BEGIN Data supplied
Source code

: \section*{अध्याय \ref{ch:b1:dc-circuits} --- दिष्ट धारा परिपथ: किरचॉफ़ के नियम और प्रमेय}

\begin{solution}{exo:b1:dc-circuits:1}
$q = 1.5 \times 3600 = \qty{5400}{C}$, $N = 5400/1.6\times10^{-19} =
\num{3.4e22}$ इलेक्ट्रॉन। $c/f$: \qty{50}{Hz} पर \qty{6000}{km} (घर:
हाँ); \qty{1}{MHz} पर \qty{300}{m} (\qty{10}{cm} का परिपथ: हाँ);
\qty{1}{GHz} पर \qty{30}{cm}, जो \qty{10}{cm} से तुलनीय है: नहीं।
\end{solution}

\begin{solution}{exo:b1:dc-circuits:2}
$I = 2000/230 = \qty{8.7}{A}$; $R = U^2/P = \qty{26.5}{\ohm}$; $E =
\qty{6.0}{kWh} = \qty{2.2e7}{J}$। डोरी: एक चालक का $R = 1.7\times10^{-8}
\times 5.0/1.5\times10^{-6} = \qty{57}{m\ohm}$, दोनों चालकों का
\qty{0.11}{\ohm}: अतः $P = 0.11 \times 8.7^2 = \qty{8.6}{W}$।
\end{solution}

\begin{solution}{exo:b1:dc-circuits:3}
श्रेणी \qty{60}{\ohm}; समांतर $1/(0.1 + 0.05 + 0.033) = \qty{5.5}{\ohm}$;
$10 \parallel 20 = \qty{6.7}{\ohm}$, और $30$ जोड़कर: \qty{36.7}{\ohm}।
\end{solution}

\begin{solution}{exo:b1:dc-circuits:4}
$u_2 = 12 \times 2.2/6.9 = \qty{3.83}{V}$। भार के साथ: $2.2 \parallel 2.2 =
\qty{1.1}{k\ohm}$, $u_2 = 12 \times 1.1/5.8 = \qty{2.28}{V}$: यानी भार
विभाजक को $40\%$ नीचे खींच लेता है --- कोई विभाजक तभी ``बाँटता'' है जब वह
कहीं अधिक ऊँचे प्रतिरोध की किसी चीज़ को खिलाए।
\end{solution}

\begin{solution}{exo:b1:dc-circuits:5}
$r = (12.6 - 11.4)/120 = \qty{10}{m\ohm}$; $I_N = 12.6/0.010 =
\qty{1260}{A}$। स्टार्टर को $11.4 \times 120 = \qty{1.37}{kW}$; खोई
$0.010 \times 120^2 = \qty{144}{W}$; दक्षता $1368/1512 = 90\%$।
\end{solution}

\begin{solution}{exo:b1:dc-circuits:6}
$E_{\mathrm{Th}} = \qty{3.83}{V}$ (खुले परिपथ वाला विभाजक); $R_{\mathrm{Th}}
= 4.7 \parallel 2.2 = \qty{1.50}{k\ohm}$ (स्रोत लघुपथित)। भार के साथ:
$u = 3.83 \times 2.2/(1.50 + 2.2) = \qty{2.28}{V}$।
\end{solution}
END Data supplied
BEGIN Data supplied
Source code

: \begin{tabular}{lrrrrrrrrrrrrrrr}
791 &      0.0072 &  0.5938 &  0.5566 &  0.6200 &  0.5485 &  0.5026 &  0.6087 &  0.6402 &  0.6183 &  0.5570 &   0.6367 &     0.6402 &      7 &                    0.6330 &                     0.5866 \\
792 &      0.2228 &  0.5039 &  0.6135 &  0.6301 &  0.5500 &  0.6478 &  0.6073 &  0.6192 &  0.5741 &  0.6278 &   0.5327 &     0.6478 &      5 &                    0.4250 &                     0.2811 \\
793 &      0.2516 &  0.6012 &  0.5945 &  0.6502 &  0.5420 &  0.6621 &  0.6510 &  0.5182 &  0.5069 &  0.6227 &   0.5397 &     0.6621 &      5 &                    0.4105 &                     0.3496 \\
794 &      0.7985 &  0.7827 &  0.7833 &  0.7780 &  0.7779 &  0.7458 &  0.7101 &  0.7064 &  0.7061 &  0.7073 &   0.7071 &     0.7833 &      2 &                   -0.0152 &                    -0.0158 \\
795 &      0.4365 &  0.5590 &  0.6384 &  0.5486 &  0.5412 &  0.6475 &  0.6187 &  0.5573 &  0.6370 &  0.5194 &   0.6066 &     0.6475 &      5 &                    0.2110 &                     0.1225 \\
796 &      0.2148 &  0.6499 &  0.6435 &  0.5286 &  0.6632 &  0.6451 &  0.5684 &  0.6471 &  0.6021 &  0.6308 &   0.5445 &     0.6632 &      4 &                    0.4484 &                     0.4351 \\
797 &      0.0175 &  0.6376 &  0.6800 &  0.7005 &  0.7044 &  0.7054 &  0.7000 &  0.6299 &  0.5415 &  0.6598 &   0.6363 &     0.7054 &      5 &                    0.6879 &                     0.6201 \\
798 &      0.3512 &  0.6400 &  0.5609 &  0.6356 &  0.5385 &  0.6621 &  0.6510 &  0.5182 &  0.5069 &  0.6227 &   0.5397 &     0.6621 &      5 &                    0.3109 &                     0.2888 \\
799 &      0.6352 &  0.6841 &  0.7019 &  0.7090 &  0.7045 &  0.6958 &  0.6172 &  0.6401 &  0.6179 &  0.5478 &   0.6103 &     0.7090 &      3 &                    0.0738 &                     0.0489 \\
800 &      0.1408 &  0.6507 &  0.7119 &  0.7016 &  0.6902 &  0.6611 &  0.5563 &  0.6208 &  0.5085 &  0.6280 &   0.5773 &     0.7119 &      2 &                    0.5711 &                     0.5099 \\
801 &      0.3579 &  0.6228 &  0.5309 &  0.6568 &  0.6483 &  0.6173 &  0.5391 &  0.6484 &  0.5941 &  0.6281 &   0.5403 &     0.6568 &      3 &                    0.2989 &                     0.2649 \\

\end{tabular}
END Data supplied
BEGIN Data supplied
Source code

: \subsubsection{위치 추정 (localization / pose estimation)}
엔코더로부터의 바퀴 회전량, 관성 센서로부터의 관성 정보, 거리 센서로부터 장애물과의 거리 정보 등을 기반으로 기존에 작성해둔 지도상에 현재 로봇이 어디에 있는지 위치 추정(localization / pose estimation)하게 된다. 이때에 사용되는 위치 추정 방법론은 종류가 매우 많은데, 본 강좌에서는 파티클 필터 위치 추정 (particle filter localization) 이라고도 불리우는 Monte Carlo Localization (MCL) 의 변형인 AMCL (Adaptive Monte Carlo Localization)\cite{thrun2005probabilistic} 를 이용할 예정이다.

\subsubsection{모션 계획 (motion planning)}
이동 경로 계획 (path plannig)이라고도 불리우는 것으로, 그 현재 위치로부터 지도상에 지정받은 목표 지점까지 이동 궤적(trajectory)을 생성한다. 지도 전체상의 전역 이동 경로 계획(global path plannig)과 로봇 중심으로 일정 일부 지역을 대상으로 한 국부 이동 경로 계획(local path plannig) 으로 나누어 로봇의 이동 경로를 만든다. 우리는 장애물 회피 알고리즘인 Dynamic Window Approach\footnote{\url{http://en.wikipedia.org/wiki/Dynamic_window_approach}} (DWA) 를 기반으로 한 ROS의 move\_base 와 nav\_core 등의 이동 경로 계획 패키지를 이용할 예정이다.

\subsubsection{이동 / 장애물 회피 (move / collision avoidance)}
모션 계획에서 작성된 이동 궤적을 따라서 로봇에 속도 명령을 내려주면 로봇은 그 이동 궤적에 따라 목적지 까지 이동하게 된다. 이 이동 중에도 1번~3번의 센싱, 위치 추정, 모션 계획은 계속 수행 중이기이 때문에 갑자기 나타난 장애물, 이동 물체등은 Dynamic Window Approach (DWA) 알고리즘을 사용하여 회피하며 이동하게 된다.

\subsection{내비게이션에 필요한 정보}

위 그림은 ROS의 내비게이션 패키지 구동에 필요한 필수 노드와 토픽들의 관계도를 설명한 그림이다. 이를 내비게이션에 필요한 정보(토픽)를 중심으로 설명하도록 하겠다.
END Data supplied
# How to complete this task:
For the entries above, state how many lines contain the word "중심으로". Provide the number by itself.

# Solution for this problem:
2